SUMMARY ORDER
Jia Xin Ou, a native and citizen of the People’s Republic of China, seeks review of an April 30, 2009 order of the BIA affirming the October 26, 2007 decision of Immigration Judge (“IJ”) Brigitte Laforest, which denied his application for asylum, withholding of removal, and relief under the Convention Against Torture (“CAT”). In re Jia Xin Ou, No. A099 670 040 (B.I.A. Apr. 30, 2009), aff'g No. A099 670 040 (Immig. Ct. N.Y. City Oct. 26, 2007). We assume the parties’ familiarity with the underlying facts and procedural history of this case.
We review the IJ’s decision as supplemented by the BIA. See Yan Chen v. Gonzales, 417 F.3d 268, 271 (2d Cir.2005). The applicable standards of review are well-settled. See 8 U.S.C. § 1252(b)(4)(B); Manzur v. U.S. Dep’t of Homeland See., 494 F.3d 281, 289 (2d Cir.2007); see also Salimatou Bah v. Mukasey, 529 F.3d 99, 110 (2d Cir.2008).

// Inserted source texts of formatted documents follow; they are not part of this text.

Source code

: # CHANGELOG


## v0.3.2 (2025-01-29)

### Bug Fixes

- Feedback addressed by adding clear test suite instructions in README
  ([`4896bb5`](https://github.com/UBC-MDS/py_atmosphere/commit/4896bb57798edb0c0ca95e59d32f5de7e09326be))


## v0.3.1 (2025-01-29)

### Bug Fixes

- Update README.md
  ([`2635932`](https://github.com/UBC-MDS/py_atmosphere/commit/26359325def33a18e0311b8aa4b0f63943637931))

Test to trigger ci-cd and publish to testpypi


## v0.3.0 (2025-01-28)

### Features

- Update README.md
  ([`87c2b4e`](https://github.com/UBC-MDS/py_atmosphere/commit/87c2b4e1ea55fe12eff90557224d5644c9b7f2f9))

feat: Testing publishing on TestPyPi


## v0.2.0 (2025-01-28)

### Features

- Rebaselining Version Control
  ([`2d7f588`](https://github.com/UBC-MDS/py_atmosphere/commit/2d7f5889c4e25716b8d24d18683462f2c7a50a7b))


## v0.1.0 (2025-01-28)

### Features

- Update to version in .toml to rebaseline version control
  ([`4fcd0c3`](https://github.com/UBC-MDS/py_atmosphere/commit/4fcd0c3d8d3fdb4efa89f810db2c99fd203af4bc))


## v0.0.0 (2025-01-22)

Contrary to Ou’s argument, the IJ properly based her denial of his applications for relief on Shi Liang Lin v. U.S. Dep’t of Justice, 494 F.3d 296, 309-12 (2d Cir.2007) (en banc), the controlling authority at the time she rendered her oral decision, rather than based on the law as it stood on the day of Ou’s April 2007 merits hearing. The IJ could not have made her decision prior to DHS’s completion of the requisite background checks. See 8 C.F.R. § 1003.47(g) (requiring all identity, law enforcement, and security investigations to be completed prior to an IJ granting an application for immigration relief). Once these background checks were complete, the IJ was bound to apply the law as it stood on the day of her decision. See Harper v. Virginia Dep’t of Taxation, 509 U.S. 86, 97-98, 113 S.Ct. 2510, 125 L.Ed.2d 74 (1993) (finding that courts are bound “to apply a rule of federal law retroactively after the case announcing the rule has already done so” in all cases still open on direct review).

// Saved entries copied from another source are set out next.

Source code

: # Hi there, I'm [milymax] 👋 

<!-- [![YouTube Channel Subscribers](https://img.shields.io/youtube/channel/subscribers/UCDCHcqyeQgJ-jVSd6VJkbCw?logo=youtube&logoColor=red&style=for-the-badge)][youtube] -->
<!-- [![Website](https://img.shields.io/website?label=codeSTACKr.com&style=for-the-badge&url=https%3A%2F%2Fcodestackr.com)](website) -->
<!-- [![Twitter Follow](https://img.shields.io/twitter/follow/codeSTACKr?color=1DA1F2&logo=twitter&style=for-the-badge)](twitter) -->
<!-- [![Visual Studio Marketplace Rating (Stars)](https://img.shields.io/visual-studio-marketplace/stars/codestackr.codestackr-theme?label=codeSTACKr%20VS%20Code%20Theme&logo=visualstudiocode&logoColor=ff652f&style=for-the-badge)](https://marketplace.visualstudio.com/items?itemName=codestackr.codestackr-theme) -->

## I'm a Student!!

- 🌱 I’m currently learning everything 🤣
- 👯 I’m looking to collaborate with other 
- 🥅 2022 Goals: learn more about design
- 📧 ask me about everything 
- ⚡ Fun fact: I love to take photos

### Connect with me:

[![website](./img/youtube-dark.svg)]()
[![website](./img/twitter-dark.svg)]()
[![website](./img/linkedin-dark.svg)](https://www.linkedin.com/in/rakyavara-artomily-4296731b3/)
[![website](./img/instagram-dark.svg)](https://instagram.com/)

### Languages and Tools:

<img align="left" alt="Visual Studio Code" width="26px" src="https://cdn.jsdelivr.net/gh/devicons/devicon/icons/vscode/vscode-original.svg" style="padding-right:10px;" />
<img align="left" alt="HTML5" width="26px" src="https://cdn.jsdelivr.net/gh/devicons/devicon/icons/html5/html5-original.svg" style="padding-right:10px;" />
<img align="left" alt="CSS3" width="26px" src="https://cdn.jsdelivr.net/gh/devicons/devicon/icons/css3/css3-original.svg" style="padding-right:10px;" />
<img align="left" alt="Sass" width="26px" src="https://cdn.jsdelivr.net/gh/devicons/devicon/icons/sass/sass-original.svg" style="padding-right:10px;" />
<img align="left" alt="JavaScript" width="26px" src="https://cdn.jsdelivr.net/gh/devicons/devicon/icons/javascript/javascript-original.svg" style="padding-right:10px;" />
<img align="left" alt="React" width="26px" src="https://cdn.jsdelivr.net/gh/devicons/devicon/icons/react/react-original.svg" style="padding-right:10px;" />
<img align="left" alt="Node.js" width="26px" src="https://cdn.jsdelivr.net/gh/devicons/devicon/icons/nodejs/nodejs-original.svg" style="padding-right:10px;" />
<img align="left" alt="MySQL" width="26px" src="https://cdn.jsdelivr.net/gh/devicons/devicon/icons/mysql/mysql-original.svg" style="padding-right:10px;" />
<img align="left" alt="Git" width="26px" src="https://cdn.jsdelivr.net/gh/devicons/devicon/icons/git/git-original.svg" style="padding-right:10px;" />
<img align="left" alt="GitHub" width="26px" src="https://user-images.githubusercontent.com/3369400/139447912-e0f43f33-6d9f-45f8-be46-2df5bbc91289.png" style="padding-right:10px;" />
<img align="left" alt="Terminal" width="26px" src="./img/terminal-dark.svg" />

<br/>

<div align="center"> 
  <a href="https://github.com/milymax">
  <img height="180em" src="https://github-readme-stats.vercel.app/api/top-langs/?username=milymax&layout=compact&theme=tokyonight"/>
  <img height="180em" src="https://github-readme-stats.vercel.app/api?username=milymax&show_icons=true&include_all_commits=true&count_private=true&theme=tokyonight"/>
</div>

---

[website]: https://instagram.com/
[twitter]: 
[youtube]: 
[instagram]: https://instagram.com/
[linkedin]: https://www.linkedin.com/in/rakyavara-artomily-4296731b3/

Furthermore, we find no error in the agency’s denial of relief. Lin does not contest that he was not eligible for asylum based on his wife’s forced abortion. See Shi Liang Lin, 494 F.3d at 309-12. Moreover, contrary to Ou’s assertion, the factual record in the case was “adequately developed” with respect to the issue of Ou’s “other resistance” to the Chinese family planning policy. See Shu Wen Sun v. BIA, 510 F.3d 377, 381 n. 5 (2d Cir.2007) (per curiam).

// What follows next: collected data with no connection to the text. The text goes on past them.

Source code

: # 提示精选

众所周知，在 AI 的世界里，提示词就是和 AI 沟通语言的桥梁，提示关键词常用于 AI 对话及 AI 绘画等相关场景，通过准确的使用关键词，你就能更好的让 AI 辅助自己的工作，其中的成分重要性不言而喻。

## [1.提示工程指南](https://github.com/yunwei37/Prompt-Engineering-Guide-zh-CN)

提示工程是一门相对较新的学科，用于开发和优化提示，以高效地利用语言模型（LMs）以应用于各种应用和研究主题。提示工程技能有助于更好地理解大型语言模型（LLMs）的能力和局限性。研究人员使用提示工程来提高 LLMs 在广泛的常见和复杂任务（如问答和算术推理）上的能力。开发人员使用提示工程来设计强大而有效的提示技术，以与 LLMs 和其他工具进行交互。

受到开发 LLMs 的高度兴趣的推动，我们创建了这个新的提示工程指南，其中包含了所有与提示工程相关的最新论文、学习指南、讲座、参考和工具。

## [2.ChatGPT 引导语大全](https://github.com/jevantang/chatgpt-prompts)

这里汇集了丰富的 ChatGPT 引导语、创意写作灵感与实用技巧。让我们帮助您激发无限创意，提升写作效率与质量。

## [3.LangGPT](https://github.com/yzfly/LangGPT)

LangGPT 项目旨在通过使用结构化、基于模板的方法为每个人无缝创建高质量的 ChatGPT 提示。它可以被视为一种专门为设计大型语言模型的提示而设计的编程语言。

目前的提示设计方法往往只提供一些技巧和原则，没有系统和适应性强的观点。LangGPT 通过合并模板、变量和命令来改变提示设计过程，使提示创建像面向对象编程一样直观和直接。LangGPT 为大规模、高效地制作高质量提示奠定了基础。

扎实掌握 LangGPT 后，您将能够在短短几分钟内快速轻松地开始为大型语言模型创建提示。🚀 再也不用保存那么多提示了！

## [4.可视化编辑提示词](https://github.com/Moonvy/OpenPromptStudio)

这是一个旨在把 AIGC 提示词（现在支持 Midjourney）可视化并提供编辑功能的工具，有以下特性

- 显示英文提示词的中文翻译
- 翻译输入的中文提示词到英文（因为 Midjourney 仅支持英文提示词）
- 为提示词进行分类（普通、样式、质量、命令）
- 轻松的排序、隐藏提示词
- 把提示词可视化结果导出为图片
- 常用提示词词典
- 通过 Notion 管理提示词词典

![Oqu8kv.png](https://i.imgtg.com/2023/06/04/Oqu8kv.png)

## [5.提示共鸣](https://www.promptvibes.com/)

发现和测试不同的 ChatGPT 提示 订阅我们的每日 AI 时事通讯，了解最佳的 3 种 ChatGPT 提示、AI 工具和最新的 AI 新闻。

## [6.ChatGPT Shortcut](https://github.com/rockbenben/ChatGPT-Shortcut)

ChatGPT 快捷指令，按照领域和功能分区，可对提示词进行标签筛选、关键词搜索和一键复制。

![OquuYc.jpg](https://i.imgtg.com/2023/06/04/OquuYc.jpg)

Moreover, the agency reasonably determined that even if Ou did engage in resistance to China’s family planning policy, he failed to demonstrate that he was persecuted on account of that resistance. See Shi Liang Lin, 494 F.3d at 313 (citing Matter of S-L-L, 24 I. & N. Dec. 1, 10 (B.I.A.2006)). Nothing in the record compels the conclusion that Ou’s arrest, detention, and mistreatment upon his repatriation to China were as a result of his resistance to China’s population control policy as opposed to his violation of the country’s immigration laws. See Saleh v. U.S. Dep’t of Justice, 962 F.2d 234, 239 (2d Cir.1992) (“[P]unishment for violation of a generally applicable criminal law is not persecution.”).
Because Ou’s claims for withholding of removal and CAT relief were based on the same factual predicate as his asylum claim, and the BIA reasonably found that he was unable to meet his burden for asylum, he was necessarily unable to meet *261 the higher standard required to succeed on his claim for withholding of removal and CAT relief. See Paul v. Gonzales, 444 F.3d 148, 156 (2d Cir.2006); Xue Hong Yang v. U.S. Dep’t. of Justice, 426 F.3d 520, 523 (2d Cir.2005).
For the foregoing reasons, the petition for review is DENIED. As we have completed our review, any stay of removal that the Court previously granted in this petition is VACATED, and any pending motion for a stay of removal in this petition is DISMISSED as moot. Any pending request for oral argument in this petition is DENIED in accordance with Federal Rule of Appellate Procedure 34(a)(2), and Second Circuit Local Rule 34(b).